Work item |
The pictures in the data below are to be omitted; all else must be duplicated exactly.

Stored records |

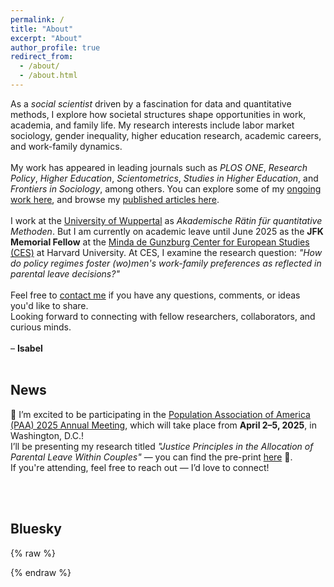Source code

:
 ```yaml
---
permalink: /
title: "About"
excerpt: "About"
author_profile: true
redirect_from: 
  - /about/
  - /about.html
---
```


As a *social scientist* driven by a fascination for data and quantitative methods, I explore how societal structures shape opportunities in work, academia, and family life. My research interests include labor market sociology, gender inequality, higher education research, academic careers, and work-family dynamics.
<br><br>
My work has appeared in leading journals such as <i>PLOS ONE</i>, <i>Research Policy</i>, <i>Higher Education</i>, <i>Scientometrics</i>, <i>Studies in Higher Education</i>, and <i>Frontiers in Sociology</i>, among others. 
You can explore some of my <a href="https://isabelhabicht.github.io/research/">ongoing work here</a>, and browse my <a href="https://isabelhabicht.github.io/publications/">published articles here</a>. 
<br><br>
I work at the <a href="https://www.org-soz.uni-wuppertal.de/de/team/detail/habicht/">University of Wuppertal</a> as *Akademische Rätin für quantitative Methoden*. But I am currently on academic leave until June 2025 as the <strong>JFK Memorial Fellow</strong> at the <a href="https://ces.fas.harvard.edu/people/isabel-habicht">Minda de Gunzburg Center for European Studies (CES)</a> at Harvard University. At CES, I examine the research question: <i>"How do policy regimes foster (wo)men's work-family preferences as reflected in parental leave decisions?"</i>
<br><br>
Feel free to <a href="mailto:habicht@uni-wuppertal.de">contact me</a> if you have any questions, comments, or ideas you'd like to share.  
Looking forward to connecting with fellow researchers, collaborators, and curious minds.  
<br>
– **Isabel**
<br><br>
## News

🗽 I’m excited to be participating in the <a href="https://www.populationassociation.org/paa2025/home" target="_blank">Population Association of America (PAA) 2025 Annual Meeting</a>, which will take place from <strong>April 2–5, 2025</strong>, in Washington, D.C.!  
I’ll be presenting my research titled <i>"Justice Principles in the Allocation of Parental Leave Within Couples"</i> — you can find the pre-print <a href="https://osf.io/preprints/osf/nryug_v1" target="_blank">here</a> 📄.  
If you're attending, feel free to reach out — I’d love to connect!

<br><br>
## Bluesky
{% raw %}
<!-- Responsive Bluesky feed embed -->
<style>
  .bsky-embed-container {
    max-width: 100%;
    overflow-x: auto;
  }

  @media screen and (max-width: 600px) {
    #embedbsky-com-timeline-embed {
      height: 300px !important; /* Shrink on small screens */
    }
  }
</style>

<div class="bsky-embed-container">
  <link rel="stylesheet" href="https://embedbsky.com/embedbsky.com-master-min.css" />
  <div id="embedbsky-com-timeline-embed"></div>
  <script>
    let containerWidth = 100, containerHeight = 400;
    const getHtml = async t => {
      const e = await fetch(t);
      return 200 !== e.status
        ? '<p><strong>No feed data could be located</p></strong>'
        : e.text();
    };
    document.addEventListener('DOMContentLoaded', async () => {
      const t = (new Date).toISOString(),
            e = document.getElementById('embedbsky-com-timeline-embed');
      e.style.width = "100%";
      e.style.height = `${containerHeight}px`;
      const n = await getHtml("https://embedbsky.com/feeds/93ead8a4523fd31a6720746cd46e91228d76b84d58f2e0d67227b6c7c79896a4.html?v=" + t); 
      e.innerHTML = n;
    });
  </script>
</div>
{% endraw %}

<!-- Without Bluesky Reposts: v=${t}`) -->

Solution for this task |
Source code

:
 ```yaml
---
permalink: /
title: "About"
excerpt: "About"
author_profile: true
redirect_from: 
  - /about/
  - /about.html
---
```


As a *social scientist* driven by a fascination for data and quantitative methods, I explore how societal structures shape opportunities in work, academia, and family life. My research interests include labor market sociology, gender inequality, higher education research, academic careers, and work-family dynamics.
<br><br>
My work has appeared in leading journals such as <i>PLOS ONE</i>, <i>Research Policy</i>, <i>Higher Education</i>, <i>Scientometrics</i>, <i>Studies in Higher Education</i>, and <i>Frontiers in Sociology</i>, among others. 
You can explore some of my <a href="https://isabelhabicht.github.io/research/">ongoing work here</a>, and browse my <a href="https://isabelhabicht.github.io/publications/">published articles here</a>. 
<br><br>
I work at the <a href="https://www.org-soz.uni-wuppertal.de/de/team/detail/habicht/">University of Wuppertal</a> as *Akademische Rätin für quantitative Methoden*. But I am currently on academic leave until June 2025 as the <strong>JFK Memorial Fellow</strong> at the <a href="https://ces.fas.harvard.edu/people/isabel-habicht">Minda de Gunzburg Center for European Studies (CES)</a> at Harvard University. At CES, I examine the research question: <i>"How do policy regimes foster (wo)men's work-family preferences as reflected in parental leave decisions?"</i>
<br><br>
Feel free to <a href="mailto:habicht@uni-wuppertal.de">contact me</a> if you have any questions, comments, or ideas you'd like to share.  
Looking forward to connecting with fellow researchers, collaborators, and curious minds.  
<br>
– **Isabel**
<br><br>
## News

🗽 I’m excited to be participating in the <a href="https://www.populationassociation.org/paa2025/home" target="_blank">Population Association of America (PAA) 2025 Annual Meeting</a>, which will take place from <strong>April 2–5, 2025</strong>, in Washington, D.C.!  
I’ll be presenting my research titled <i>"Justice Principles in the Allocation of Parental Leave Within Couples"</i> — you can find the pre-print <a href="https://osf.io/preprints/osf/nryug_v1" target="_blank">here</a> 📄.  
If you're attending, feel free to reach out — I’d love to connect!

<br><br>
## Bluesky
{% raw %}
<!-- Responsive Bluesky feed embed -->
<style>
  .bsky-embed-container {
    max-width: 100%;
    overflow-x: auto;
  }

  @media screen and (max-width: 600px) {
    #embedbsky-com-timeline-embed {
      height: 300px !important; /* Shrink on small screens */
    }
  }
</style>

<div class="bsky-embed-container">
  <link rel="stylesheet" href="https://embedbsky.com/embedbsky.com-master-min.css" />
  <div id="embedbsky-com-timeline-embed"></div>
  <script>
    let containerWidth = 100, containerHeight = 400;
    const getHtml = async t => {
      const e = await fetch(t);
      return 200 !== e.status
        ? '<p><strong>No feed data could be located</p></strong>'
        : e.text();
    };
    document.addEventListener('DOMContentLoaded', async () => {
      const t = (new Date).toISOString(),
            e = document.getElementById('embedbsky-com-timeline-embed');
      e.style.width = "100%";
      e.style.height = `${containerHeight}px`;
      const n = await getHtml("https://embedbsky.com/feeds/93ead8a4523fd31a6720746cd46e91228d76b84d58f2e0d67227b6c7c79896a4.html?v=" + t); 
      e.innerHTML = n;
    });
  </script>
</div>
{% endraw %}

<!-- Without Bluesky Reposts: v=${t}`) -->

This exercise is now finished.